- What you need to do: Write out the entries below exactly, starting at the first line and stopping after the line that contains "## **What happens"; skip all pictures.

··········

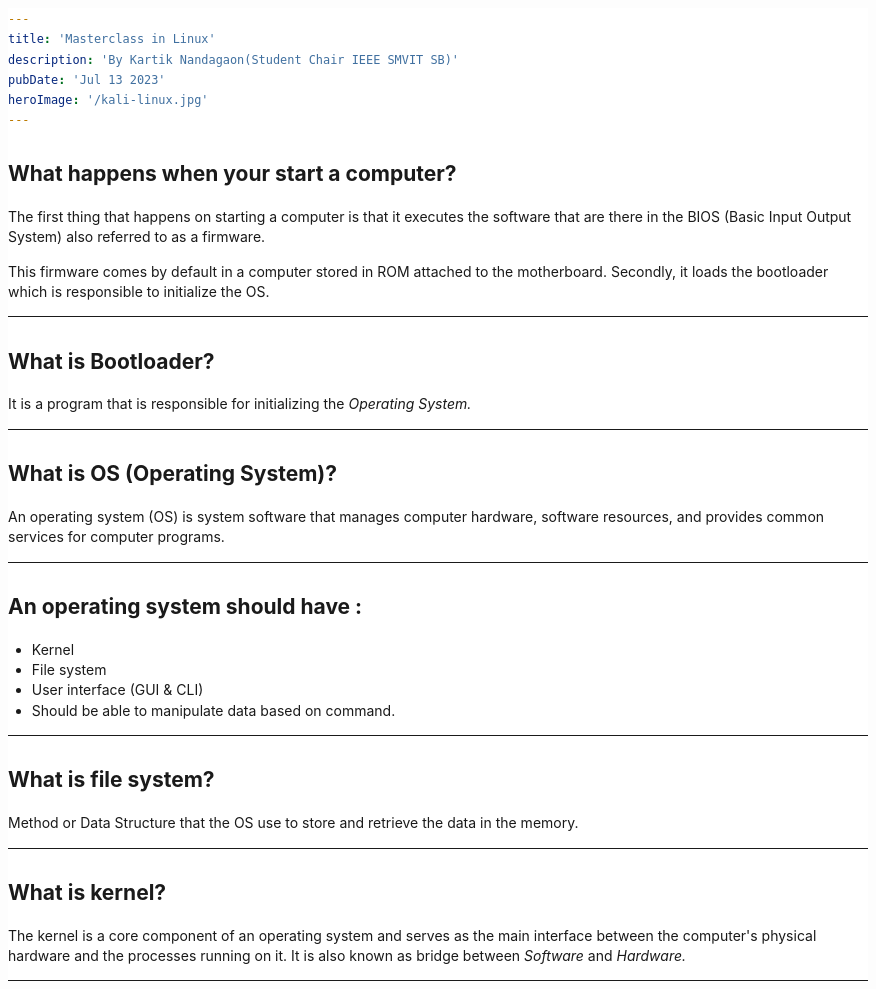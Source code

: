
 ```yaml
---
title: 'Masterclass in Linux'
description: 'By Kartik Nandagaon(Student Chair IEEE SMVIT SB)'
pubDate: 'Jul 13 2023'
heroImage: '/kali-linux.jpg'
---
```



## **What happens when your start a computer?**

The first thing that happens on starting a computer is that it executes the software that are there in the BIOS (Basic Input Output System) also referred to as a firmware.

This firmware comes by default in a computer stored in ROM attached to the motherboard. Secondly, it loads the bootloader which is responsible to initialize the OS.
___

## **What is Bootloader?**

It is a program that is responsible for initializing the *Operating System.*

___

 ## **What is OS (Operating System)?**
 
 An operating system (OS) is system software that manages computer hardware, software resources, and provides common services for computer programs. 
 
 ___
## **An operating system should have :**
 - Kernel
 - File system
 - User interface (GUI & CLI)
 - Should be able to manipulate data based on command.
 ___
 
## **What is file system?**

Method or Data Structure that the OS use to store and retrieve the data in the memory.

___

## **What is kernel?**
The kernel is a core component of an operating system and serves as the main interface between the computer's physical hardware and the processes running on it. 
It is also known as bridge between *Software* and *Hardware.*
___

··········

- Output of the task:
Source code

:
 ```yaml
---
title: 'Masterclass in Linux'
description: 'By Kartik Nandagaon(Student Chair IEEE SMVIT SB)'
pubDate: 'Jul 13 2023'
heroImage: '/kali-linux.jpg'
---
```



## **What happens when your start a computer?**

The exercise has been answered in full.